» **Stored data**
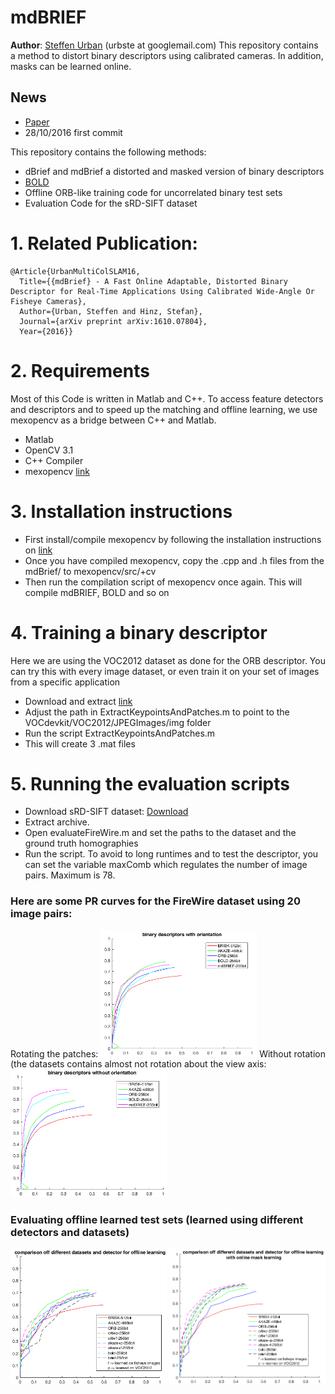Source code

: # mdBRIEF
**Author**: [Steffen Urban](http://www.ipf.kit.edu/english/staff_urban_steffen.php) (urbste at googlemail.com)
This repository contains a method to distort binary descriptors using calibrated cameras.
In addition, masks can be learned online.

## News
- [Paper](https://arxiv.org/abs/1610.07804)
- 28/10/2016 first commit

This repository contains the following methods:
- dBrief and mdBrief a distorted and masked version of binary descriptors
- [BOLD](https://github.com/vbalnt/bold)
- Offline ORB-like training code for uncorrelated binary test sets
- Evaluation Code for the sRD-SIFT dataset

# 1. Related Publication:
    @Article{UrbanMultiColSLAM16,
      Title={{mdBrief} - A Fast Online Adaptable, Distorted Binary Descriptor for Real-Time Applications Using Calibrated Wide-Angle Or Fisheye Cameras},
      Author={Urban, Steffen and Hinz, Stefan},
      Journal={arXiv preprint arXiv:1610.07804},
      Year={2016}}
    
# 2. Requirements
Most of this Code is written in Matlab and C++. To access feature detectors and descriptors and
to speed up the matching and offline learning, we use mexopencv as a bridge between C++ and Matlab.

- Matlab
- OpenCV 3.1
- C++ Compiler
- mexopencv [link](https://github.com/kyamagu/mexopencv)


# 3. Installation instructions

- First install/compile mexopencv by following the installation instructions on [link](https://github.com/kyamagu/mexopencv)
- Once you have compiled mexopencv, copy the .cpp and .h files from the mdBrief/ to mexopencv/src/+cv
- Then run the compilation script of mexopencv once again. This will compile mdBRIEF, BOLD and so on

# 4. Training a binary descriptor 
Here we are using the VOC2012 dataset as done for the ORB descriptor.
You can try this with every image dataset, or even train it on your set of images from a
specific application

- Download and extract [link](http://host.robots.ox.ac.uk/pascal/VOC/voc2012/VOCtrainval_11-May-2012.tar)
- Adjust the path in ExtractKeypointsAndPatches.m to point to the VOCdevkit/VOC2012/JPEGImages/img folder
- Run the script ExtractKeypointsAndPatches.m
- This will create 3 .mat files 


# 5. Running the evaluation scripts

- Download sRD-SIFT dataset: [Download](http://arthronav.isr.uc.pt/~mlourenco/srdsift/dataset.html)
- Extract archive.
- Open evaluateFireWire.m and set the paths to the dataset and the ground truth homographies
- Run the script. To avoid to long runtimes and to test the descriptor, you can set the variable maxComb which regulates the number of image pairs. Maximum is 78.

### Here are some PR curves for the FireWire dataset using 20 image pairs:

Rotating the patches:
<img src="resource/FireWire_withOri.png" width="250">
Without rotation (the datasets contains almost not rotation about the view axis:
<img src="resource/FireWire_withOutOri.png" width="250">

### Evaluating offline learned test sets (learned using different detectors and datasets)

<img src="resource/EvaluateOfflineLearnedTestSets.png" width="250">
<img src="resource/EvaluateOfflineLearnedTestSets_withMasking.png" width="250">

---

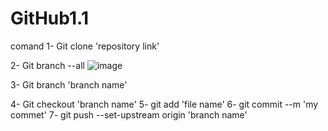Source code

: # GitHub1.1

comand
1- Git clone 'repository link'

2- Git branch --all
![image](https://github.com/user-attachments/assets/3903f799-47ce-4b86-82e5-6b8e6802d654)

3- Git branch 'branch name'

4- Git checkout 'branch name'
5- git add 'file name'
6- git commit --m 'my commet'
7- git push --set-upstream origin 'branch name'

* * *

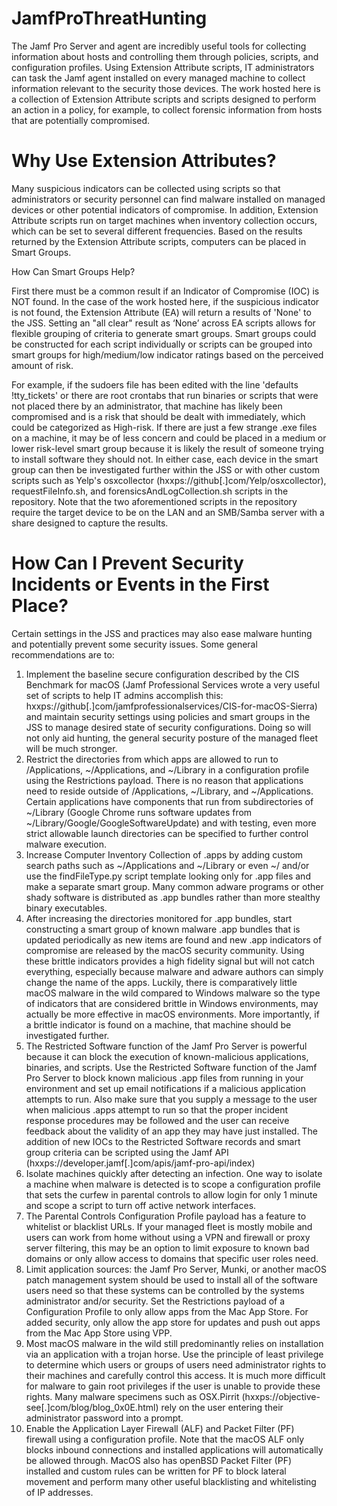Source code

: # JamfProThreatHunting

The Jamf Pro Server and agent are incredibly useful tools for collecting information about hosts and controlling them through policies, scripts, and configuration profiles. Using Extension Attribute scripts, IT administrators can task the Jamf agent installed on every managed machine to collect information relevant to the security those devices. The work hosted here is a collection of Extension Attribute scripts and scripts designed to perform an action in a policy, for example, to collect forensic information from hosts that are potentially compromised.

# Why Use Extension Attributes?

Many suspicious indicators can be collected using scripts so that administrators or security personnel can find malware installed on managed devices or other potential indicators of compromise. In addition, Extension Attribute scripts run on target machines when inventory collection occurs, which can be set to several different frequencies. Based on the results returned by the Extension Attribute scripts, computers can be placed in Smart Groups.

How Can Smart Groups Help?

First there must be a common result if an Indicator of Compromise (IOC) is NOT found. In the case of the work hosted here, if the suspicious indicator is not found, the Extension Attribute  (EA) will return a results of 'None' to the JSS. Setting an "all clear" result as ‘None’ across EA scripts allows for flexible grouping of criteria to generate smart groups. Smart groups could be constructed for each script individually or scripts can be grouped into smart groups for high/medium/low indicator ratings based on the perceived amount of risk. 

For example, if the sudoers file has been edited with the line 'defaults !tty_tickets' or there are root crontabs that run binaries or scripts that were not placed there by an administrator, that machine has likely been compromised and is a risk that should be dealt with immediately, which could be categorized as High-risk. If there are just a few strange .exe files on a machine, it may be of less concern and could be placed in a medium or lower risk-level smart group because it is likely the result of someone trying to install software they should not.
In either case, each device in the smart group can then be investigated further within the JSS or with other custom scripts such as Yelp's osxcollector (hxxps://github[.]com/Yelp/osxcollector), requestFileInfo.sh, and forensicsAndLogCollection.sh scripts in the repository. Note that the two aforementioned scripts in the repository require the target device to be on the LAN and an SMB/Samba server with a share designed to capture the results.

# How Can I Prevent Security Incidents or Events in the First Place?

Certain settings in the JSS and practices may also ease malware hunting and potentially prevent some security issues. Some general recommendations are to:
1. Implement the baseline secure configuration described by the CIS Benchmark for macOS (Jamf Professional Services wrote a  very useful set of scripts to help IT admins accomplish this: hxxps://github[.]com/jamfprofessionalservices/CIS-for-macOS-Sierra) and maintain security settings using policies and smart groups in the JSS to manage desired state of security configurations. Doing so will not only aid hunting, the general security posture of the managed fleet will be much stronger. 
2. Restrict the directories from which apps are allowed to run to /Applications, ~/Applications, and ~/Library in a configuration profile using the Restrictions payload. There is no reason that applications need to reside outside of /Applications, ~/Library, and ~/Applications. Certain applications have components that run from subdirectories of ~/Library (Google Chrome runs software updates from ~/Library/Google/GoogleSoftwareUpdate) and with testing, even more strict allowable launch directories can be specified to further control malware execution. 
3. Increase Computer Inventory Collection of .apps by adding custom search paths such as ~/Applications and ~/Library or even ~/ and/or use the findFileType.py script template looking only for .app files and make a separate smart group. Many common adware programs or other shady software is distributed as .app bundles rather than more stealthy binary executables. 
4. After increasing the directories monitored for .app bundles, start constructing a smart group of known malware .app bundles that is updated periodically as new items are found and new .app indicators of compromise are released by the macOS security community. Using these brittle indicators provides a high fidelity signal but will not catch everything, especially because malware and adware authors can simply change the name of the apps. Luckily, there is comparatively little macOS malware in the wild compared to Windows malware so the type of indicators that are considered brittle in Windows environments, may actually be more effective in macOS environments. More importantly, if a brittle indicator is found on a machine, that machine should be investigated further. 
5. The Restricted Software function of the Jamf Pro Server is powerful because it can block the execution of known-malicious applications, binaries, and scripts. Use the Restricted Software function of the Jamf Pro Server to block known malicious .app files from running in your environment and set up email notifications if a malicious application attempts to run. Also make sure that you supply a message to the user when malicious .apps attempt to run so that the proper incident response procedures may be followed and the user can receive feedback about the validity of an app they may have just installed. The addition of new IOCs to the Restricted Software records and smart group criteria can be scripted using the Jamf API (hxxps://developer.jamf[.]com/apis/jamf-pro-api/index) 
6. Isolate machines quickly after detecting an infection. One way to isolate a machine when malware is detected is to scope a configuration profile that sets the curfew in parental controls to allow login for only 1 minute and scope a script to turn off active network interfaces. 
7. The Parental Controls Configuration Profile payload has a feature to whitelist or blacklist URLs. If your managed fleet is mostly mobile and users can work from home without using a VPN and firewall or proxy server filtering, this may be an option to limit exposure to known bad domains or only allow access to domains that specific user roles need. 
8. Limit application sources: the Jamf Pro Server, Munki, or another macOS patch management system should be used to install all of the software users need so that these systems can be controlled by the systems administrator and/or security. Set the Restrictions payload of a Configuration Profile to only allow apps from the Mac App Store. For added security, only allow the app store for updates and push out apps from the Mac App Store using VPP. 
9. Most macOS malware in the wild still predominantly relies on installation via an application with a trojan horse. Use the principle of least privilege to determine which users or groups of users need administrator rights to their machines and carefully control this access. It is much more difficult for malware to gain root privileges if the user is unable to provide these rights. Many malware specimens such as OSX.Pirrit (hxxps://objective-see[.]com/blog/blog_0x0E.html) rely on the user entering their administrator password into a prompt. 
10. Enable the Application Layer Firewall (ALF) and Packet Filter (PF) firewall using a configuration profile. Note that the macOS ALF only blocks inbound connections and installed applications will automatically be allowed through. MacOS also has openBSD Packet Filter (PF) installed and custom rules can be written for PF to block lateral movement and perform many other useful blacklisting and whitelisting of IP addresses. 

» **Task brief**
Look above for the line with "### Here are" and the line with "### Evaluating offline". Retype those two lines and every line between them exactly, adding nothing.

» **Written reply**
### Here are some PR curves for the FireWire dataset using 20 image pairs:

Rotating the patches:
<img src="resource/FireWire_withOri.png" width="250">
Without rotation (the datasets contains almost not rotation about the view axis:
<img src="resource/FireWire_withOutOri.png" width="250">

### Evaluating offline learned test sets (learned using different detectors and datasets)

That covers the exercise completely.